-- What to produce --
Output exactly the lines below, starting with the line that has "GoReport报表工具使用beetl模" and going on through the line that has "GoReport报表工具使用Spring data jpa简化创建", both included, and no other lines.

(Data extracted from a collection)

++++++++++++++++++++

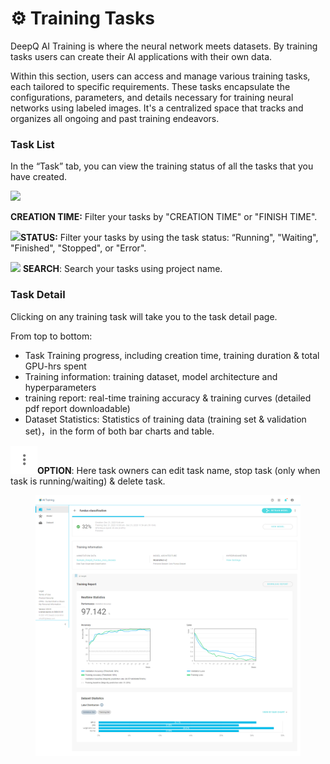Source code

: # ⚙ Training Tasks

DeepQ AI Training is where the neural network meets datasets. By training tasks users can create their AI applications with their own data.

Within this section, users can access and manage various training tasks, each tailored to specific requirements. These tasks encapsulate the configurations, parameters, and details necessary for training neural networks using labeled images. It's a centralized space that tracks and organizes all ongoing and past training endeavors.



### Task List

In the “Task” tab, you can view the training status of all the tasks that you have created.

![](../../.gitbook/assets/AI\_Training\_Task\_Overview\_Example\_1.png)

**CREATION TIME:** Filter your tasks by "CREATION TIME" or "FINISH TIME".

![](https://console.deepq.ai/docs/console/.gitbook/assets/con-icon-11.png)**STATUS:** Filter your tasks by using the task status: “Running", "Waiting", "Finished", "Stopped", or "Error".

![](https://console.deepq.ai/docs/console/.gitbook/assets/con-icon-6.png) **SEARCH**: Search your tasks using project name.





### Task Detail

Clicking on any training task will take you to the task detail page.

From top to bottom:

* Task Training progress, including creation time, training duration & total GPU-hrs spent
* Training information: training dataset, model architecture and hyperparameters
* training report: real-time training accuracy & training curves (detailed pdf report downloadable)
* Dataset Statistics: Statistics of training data (training set & validation set)，in the form of both bar charts and table.

<img src="../../.gitbook/assets/icon_option.png" alt="" data-size="line">**OPTION**: Here task owners can edit task name, stop task (only when task is running/waiting) & delete task.

<figure><img src="../../.gitbook/assets/AI_Training_Task_Detail_1.png" alt=""><figcaption></figcaption></figure>



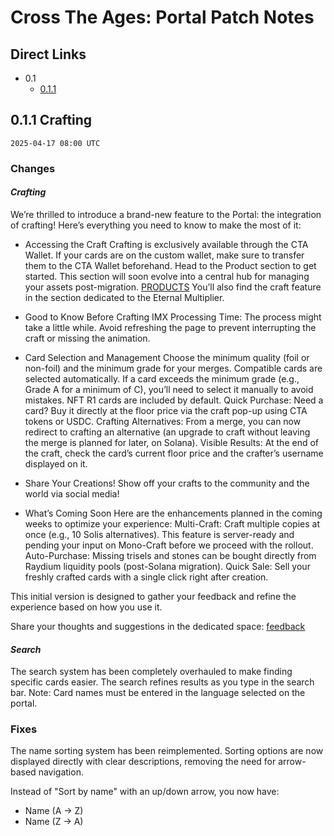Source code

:# Cross The Ages: Portal Patch Notes

## Direct Links

- 0.1
  - [0.1.1](#011-crafting)

## 0.1.1 Crafting

`2025-04-17 08:00 UTC`

### Changes

#### _Crafting_
We’re thrilled to introduce a brand-new feature to the Portal: the integration of crafting!
Here’s everything you need to know to make the most of it:

- Accessing the Craft
Crafting is exclusively available through the CTA Wallet. If your cards are on the custom wallet, make sure to transfer them to the CTA Wallet beforehand.
Head to the Product section to get started. This section will soon evolve into a central hub for managing your assets post-migration. [PRODUCTS](https://portal.crosstheages.com/market/cards/products)
You’ll also find the craft feature in the section dedicated to the Eternal Multiplier.

- Good to Know Before Crafting
IMX Processing Time: The process might take a little while. Avoid refreshing the page to prevent interrupting the craft or missing the animation.


- Card Selection and Management
Choose the minimum quality (foil or non-foil) and the minimum grade for your merges.
Compatible cards are selected automatically. If a card exceeds the minimum grade (e.g., Grade A for a minimum of C), you’ll need to select it manually to avoid mistakes.
NFT R1 cards are included by default.
Quick Purchase: Need a card? Buy it directly at the floor price via the craft pop-up using CTA tokens or USDC.
Crafting Alternatives: From a merge, you can now redirect to crafting an alternative (an upgrade to craft without leaving the merge is planned for later, on Solana).
Visible Results: At the end of the craft, check the card’s current floor price and the crafter’s username displayed on it.

- Share Your Creations!
Show off your crafts to the community and the world via social media!

- What’s Coming Soon
Here are the enhancements planned in the coming weeks to optimize your experience:
Multi-Craft: Craft multiple copies at once (e.g., 10 Solis alternatives). This feature is server-ready and pending your input on Mono-Craft before we proceed with the rollout.
Auto-Purchase: Missing trisels and stones can be bought directly from Raydium liquidity pools (post-Solana migration).
Quick Sale: Sell your freshly crafted cards with a single click right after creation.

This initial version is designed to gather your feedback and refine the experience based on how you use it.

Share your thoughts and suggestions in the dedicated space: [feedback](https://portal.crosstheages.com/feedback/portal)

#### _Search_
The search system has been completely overhauled to make finding specific cards easier. The search refines results as you type in the search bar.
Note: Card names must be entered in the language selected on the portal.

### Fixes
The name sorting system has been reimplemented. Sorting options are now displayed directly with clear descriptions, removing the need for arrow-based navigation.

Instead of "Sort by name" with an up/down arrow, you now have:
- Name (A → Z)
- Name (Z → A)
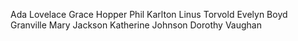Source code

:Ada Lovelace 
Grace Hopper
Phil Karlton
Linus Torvold
Evelyn Boyd Granville
Mary Jackson
Katherine Johnson
Dorothy Vaughan
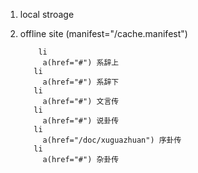 1. local stroage
2. offline site
 (manifest="/cache.manifest")

           li
            a(href="#") 系辞上
          li
            a(href="#") 系辞下
          li
            a(href="#") 文言传
          li
            a(href="#") 说卦传
          li
            a(href="/doc/xuguazhuan") 序卦传
          li
            a(href="#") 杂卦传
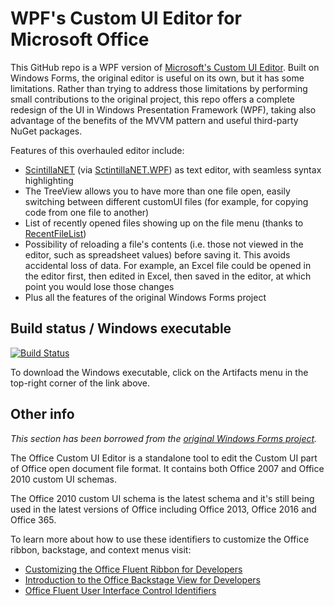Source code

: 
WPF's Custom UI Editor for Microsoft Office
===============

This GitHub repo is a WPF version of [Microsoft's Custom UI Editor](https://github.com/OfficeDev/office-custom-ui-editor). Built on Windows Forms, the original editor is useful on its own, but it has some limitations. Rather than trying to address those limitations by performing small contributions to the original project, this repo offers a complete redesign of the UI in Windows Presentation Framework (WPF), taking also advantage of the benefits of the MVVM pattern and useful third-party NuGet packages. 

Features of this overhauled editor include:
- [ScintillaNET](https://github.com/jacobslusser/ScintillaNET) (via [SctintillaNET.WPF](https://github.com/Stumpii/ScintillaNET.WPF/tree/master/ScintillaNET.WPF)) as text editor, with seamless syntax highlighting
- The TreeView allows you to have more than one file open, easily switching between different customUI files (for example, for copying code from one file to another)
- List of recently opened files showing up on the file menu (thanks to [RecentFileList](https://www.codeproject.com/Articles/23731/RecentFileList-a-WPF-MRU))
- Possibility of reloading a file's contents (i.e. those not viewed in the editor, such as spreadsheet values) before saving it. This avoids accidental loss of data. For example, 
an Excel file could be opened in the editor first, then edited in Excel, then saved in the editor, at which point you would lose those changes
- Plus all the features of the original Windows Forms project

Build status / Windows executable
---------------------------------

[![Build Status](https://dev.azure.com/fernandreu-public/Custom%20UI%20Editor/_apis/build/status/BuildAndTest?branchName=master)](https://dev.azure.com/fernandreu-public/Custom%20UI%20Editor/_build/latest?definitionId=1&branchName=master)

To download the Windows executable, click on the Artifacts menu in the top-right corner of the link above.

Other info
----------

*This section has been borrowed from the [original Windows Forms project](https://github.com/OfficeDev/office-custom-ui-editor).*

The Office Custom UI Editor is a standalone tool to edit the Custom UI part of Office open document file format. 
It contains both Office 2007 and Office 2010 custom UI schemas. 

The Office 2010 custom UI schema is the latest schema and it's still being used in the latest versions of Office including Office 2013, Office 2016 and Office 365.

To learn more about how to use these identifiers to customize the Office ribbon, backstage, and context menus visit:
 - [Customizing the Office Fluent Ribbon for Developers](https://msdn.microsoft.com/en-us/library/aa338202(v=office.14).aspx)
 - [Introduction to the Office Backstage View for Developers](https://msdn.microsoft.com/en-us/library/ee691833(office.14).aspx)
 - [Office Fluent User Interface Control Identifiers](https://github.com/OfficeDev/office-fluent-ui-command-identifiers)
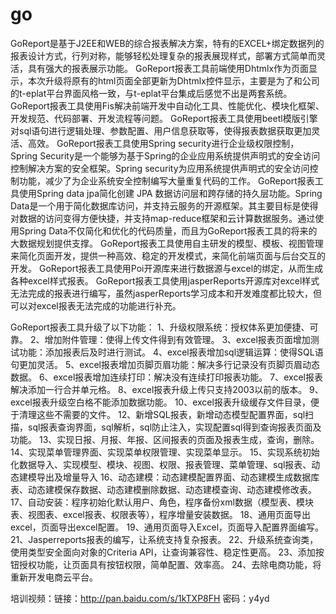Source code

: # go
   GoReport是基于J2EE和WEB的综合报表解决方案，特有的EXCEL+绑定数据列的报表设计方式，行列对称，能够轻松处理复杂的报表展现样式，部署方式简单而灵活，具有强大的报表展示功能。
   GoReport报表工具前端使用Dhtmlx作为页面显示，本次升级将原有的html页面全部更新为Dhtmlx控件显示，主要是为了和公司的t-eplat平台界面风格一致，与t-eplat平台集成后感觉不出是两套系统。
   GoReport报表工具使用Fis解决前端开发中自动化工具、性能优化、模块化框架、开发规范、代码部署、开发流程等问题。
   GoReport报表工具使用beetl模版引擎对sql语句进行逻辑处理、参数配置、用户信息获取等，使得报表数据获取更加灵活、高效。
   GoReport报表工具使用Spring security进行企业级权限控制，Spring Security是一个能够为基于Spring的企业应用系统提供声明式的安全访问控制解决方案的安全框架。Spring security为应用系统提供声明式的安全访问控制功能，减少了为企业系统安全控制编写大量重复代码的工作。
   GoReport报表工具使用Spring data jpa简化创建 JPA 数据访问层和跨存储的持久层功能。Spring Data是一个用于简化数据库访问，并支持云服务的开源框架。其主要目标是使得对数据的访问变得方便快捷，并支持map-reduce框架和云计算数据服务。通过使用Spring Data不仅简化和优化的代码质量，而且为GoReport报表工具的将来的大数据规划提供支撑。
   GoReport报表工具使用自主研发的模型、模板、视图管理来简化页面开发，提供一种高效、稳定的开发模式，来简化前端页面与后台交互的开发。
   GoReport报表工具使用Poi开源库来进行数据源与excel的绑定，从而生成各种excel样式报表。
   GoReport报表工具使用jasperReports开源库对excel样式无法完成的报表进行编写，虽然jasperReports学习成本和开发难度都比较大，但可以对excel报表无法完成的功能进行补充。


GoReport报表工具升级了以下功能：
1、升级权限系统：授权体系更加便捷、可靠。
2、增加附件管理：使得上传文件得到有效管理。
3、excel报表页面增加测试功能：添加报表后及时进行测试。
4、excel报表增加sql逻辑运算：使得SQL语句更加灵活。
5、excel报表增加页脚页眉功能：解决多行记录没有页脚页眉动态数据。
6、excel报表增加连续打印：解决没有连续打印报表功能。
7、excel报表解决添加一行合并单元格。
8、excel报表升级上传只支持2003以前的版本。
9、excel报表升级空白格不能添加数据功能。
10、excel报表升级缓存文件目录，便于清理这些不需要的文件。
12、新增SQL报表，新增动态模型配置界面，sql扫描，sql报表查询界面，sql解析，sql防止注入，实现配置sql得到查询报表页面及功能。
13、实现日报、月报、年报、区间报表的页面及报表生成，查询，删除。
14、实现菜单管理界面、实现菜单权限管理、实现菜单显示。
15、实现系统初始化数据导入、实现模型、模块、视图、权限、报表管理、菜单管理、sql报表、动态建模导出及增量导入
16、动态建模：动态建模配置界面、动态建模生成数据库表、动态建模保存数据、动态建模删除数据、动态建模查询、动态建模修改表。
17、自动安装：程序初始化默认用户、角色，程序备份xml数据（模型表、模块表、视图表、excel报表、权限表等），程序增量安装数据。
18、通用页面导出excel，页面导出excel配置。
19、通用页面导入Excel，页面导入配置界面编写。 
21、Jasperreports报表的编写，让系统支持复杂报表。
22、升级系统查询类，使用类型安全面向对象的Criteria API，让查询兼容性、稳定性更高。
23、添加按钮授权功能，让页面具有按钮权限，简单配置、效率高。
24、去除电商功能，将重新开发电商云平台。

培训视频：链接：http://pan.baidu.com/s/1kTXP8FH 密码：y4yd
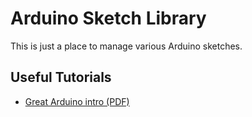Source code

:# Arduino Sketch Library

This is just a place to manage various Arduino sketches.

## Useful Tutorials

* [Great Arduino intro (PDF)](https://osepp.com/downloads/pdf/ard-02/ard-02-tutorial-book.pdf)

++++++++++++++++++++

-- Written solution --
   GoReport报表工具使用beetl模版引擎对sql语句进行逻辑处理、参数配置、用户信息获取等，使得报表数据获取更加灵活、高效。
   GoReport报表工具使用Spring security进行企业级权限控制，Spring Security是一个能够为基于Spring的企业应用系统提供声明式的安全访问控制解决方案的安全框架。Spring security为应用系统提供声明式的安全访问控制功能，减少了为企业系统安全控制编写大量重复代码的工作。
   GoReport报表工具使用Spring data jpa简化创建 JPA 数据访问层和跨存储的持久层功能。Spring Data是一个用于简化数据库访问，并支持云服务的开源框架。其主要目标是使得对数据的访问变得方便快捷，并支持map-reduce框架和云计算数据服务。通过使用Spring Data不仅简化和优化的代码质量，而且为GoReport报表工具的将来的大数据规划提供支撑。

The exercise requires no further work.